TASK INPUT:
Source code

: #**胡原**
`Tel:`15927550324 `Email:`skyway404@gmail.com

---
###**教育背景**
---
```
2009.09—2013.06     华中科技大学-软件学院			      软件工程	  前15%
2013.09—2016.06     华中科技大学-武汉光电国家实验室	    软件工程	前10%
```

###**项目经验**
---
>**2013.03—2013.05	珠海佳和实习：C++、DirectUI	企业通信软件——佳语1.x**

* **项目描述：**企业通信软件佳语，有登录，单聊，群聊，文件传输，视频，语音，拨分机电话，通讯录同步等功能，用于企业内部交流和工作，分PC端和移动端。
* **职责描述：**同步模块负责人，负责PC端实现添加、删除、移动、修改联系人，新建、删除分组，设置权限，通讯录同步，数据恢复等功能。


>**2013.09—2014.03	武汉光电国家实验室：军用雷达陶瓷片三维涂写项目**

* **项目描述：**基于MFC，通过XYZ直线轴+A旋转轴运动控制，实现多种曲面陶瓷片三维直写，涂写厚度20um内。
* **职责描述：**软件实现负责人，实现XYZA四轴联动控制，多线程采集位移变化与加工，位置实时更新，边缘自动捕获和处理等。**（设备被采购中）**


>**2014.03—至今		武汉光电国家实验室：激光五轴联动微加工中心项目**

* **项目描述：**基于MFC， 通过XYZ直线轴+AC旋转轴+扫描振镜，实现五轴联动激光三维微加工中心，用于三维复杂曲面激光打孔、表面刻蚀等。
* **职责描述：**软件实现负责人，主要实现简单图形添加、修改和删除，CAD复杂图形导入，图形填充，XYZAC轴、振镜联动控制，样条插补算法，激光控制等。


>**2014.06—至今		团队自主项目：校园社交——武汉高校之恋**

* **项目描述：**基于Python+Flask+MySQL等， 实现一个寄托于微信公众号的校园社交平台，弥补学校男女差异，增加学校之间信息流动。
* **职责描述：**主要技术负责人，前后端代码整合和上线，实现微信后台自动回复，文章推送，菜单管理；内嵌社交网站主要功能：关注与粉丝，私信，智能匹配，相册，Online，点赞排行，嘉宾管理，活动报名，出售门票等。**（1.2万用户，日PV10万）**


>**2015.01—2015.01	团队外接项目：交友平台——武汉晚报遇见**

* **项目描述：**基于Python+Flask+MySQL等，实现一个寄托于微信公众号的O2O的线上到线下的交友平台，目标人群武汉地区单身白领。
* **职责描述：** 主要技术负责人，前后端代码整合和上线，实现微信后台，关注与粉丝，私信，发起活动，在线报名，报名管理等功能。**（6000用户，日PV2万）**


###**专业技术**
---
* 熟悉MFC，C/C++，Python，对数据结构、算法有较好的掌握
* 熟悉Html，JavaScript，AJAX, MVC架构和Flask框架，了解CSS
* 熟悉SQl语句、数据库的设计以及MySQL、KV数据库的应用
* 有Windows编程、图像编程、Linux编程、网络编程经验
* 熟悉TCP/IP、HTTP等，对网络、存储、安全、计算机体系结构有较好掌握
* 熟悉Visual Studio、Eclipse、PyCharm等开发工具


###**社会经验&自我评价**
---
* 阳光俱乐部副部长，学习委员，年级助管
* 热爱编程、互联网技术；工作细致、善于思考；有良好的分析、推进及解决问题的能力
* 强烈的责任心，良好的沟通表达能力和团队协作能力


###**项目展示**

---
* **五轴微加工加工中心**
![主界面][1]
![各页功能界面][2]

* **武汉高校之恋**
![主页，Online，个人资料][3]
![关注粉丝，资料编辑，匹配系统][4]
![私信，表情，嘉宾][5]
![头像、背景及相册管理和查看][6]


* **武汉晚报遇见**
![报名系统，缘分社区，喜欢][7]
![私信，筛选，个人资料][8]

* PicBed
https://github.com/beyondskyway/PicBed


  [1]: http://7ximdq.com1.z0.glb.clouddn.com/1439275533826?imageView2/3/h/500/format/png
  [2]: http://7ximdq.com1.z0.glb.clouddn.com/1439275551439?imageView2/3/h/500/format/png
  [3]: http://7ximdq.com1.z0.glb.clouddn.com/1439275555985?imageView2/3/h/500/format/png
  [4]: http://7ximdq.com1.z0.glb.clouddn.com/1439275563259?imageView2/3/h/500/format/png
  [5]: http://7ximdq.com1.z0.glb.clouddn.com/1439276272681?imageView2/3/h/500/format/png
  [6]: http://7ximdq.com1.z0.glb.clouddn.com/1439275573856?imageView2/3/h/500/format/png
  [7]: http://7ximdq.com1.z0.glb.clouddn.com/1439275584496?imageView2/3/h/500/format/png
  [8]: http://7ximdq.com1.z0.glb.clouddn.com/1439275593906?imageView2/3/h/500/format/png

WHAT TO WORK ON: Find every line in the records that contains the word "职责描述"; copy those lines.

ANSWER FOR THE TASK:
* **职责描述：**同步模块负责人，负责PC端实现添加、删除、移动、修改联系人，新建、删除分组，设置权限，通讯录同步，数据恢复等功能。
* **职责描述：**软件实现负责人，实现XYZA四轴联动控制，多线程采集位移变化与加工，位置实时更新，边缘自动捕获和处理等。**（设备被采购中）**
* **职责描述：**软件实现负责人，主要实现简单图形添加、修改和删除，CAD复杂图形导入，图形填充，XYZAC轴、振镜联动控制，样条插补算法，激光控制等。
* **职责描述：**主要技术负责人，前后端代码整合和上线，实现微信后台自动回复，文章推送，菜单管理；内嵌社交网站主要功能：关注与粉丝，私信，智能匹配，相册，Online，点赞排行，嘉宾管理，活动报名，出售门票等。**（1.2万用户，日PV10万）**
* **职责描述：** 主要技术负责人，前后端代码整合和上线，实现微信后台，关注与粉丝，私信，发起活动，在线报名，报名管理等功能。**（6000用户，日PV2万）**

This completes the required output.